→ **WHAT IS REQUIRED**
State the count of lines below featuring the word "selon", and write nothing further.

++++ LISTED RECORDS ++++

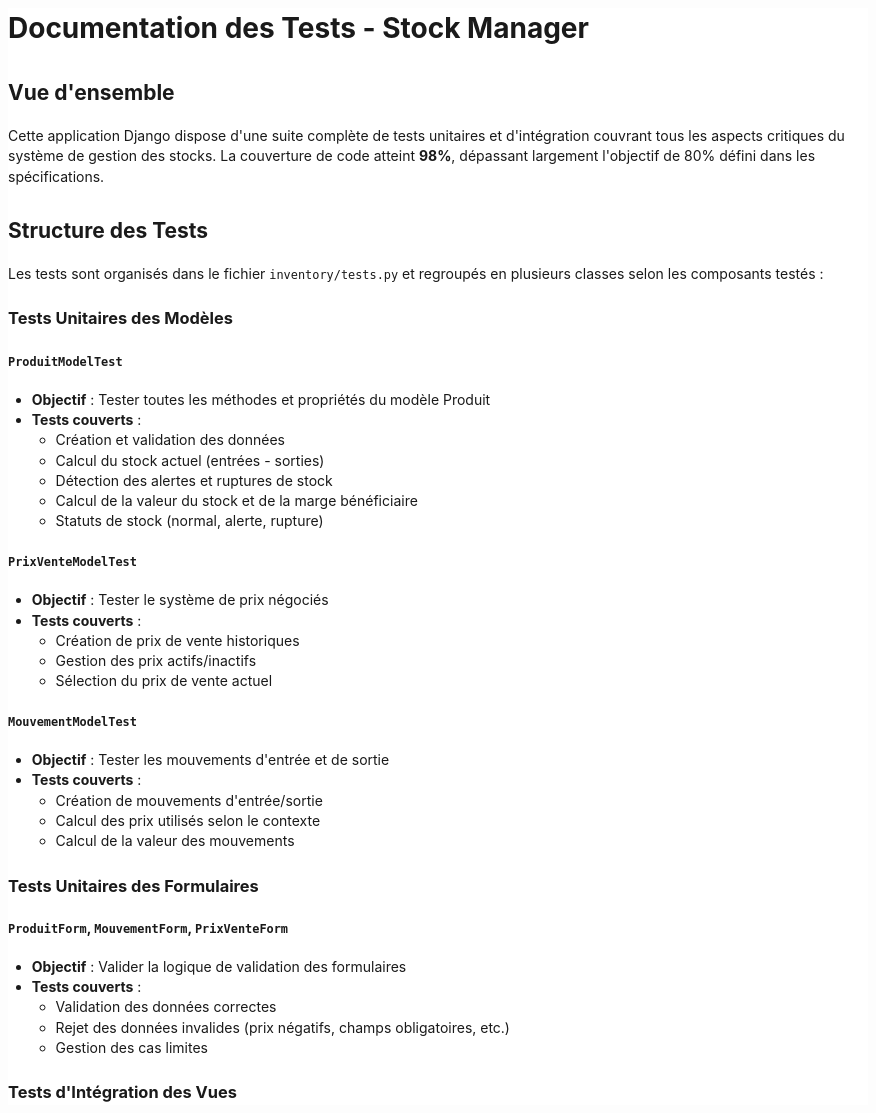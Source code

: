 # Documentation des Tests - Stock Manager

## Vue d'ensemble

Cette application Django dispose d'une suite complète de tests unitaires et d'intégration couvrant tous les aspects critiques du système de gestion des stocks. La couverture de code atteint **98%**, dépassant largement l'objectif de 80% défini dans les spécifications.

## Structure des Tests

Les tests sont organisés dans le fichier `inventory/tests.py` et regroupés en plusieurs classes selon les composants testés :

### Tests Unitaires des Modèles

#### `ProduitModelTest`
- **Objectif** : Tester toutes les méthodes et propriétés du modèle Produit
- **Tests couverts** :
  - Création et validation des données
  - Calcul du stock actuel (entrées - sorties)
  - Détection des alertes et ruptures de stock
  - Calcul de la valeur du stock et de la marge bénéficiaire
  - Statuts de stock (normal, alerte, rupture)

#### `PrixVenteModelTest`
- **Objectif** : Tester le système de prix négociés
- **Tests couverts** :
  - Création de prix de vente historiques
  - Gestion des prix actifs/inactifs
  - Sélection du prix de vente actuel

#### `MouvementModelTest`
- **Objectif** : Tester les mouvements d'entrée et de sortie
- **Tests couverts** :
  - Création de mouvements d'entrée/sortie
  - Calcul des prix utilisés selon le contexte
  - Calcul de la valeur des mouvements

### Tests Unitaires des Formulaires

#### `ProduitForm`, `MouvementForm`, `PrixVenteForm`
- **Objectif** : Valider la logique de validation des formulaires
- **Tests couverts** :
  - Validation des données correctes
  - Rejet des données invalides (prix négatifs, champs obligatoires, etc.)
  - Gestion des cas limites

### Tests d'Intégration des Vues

++++

→ **ANSWER**
2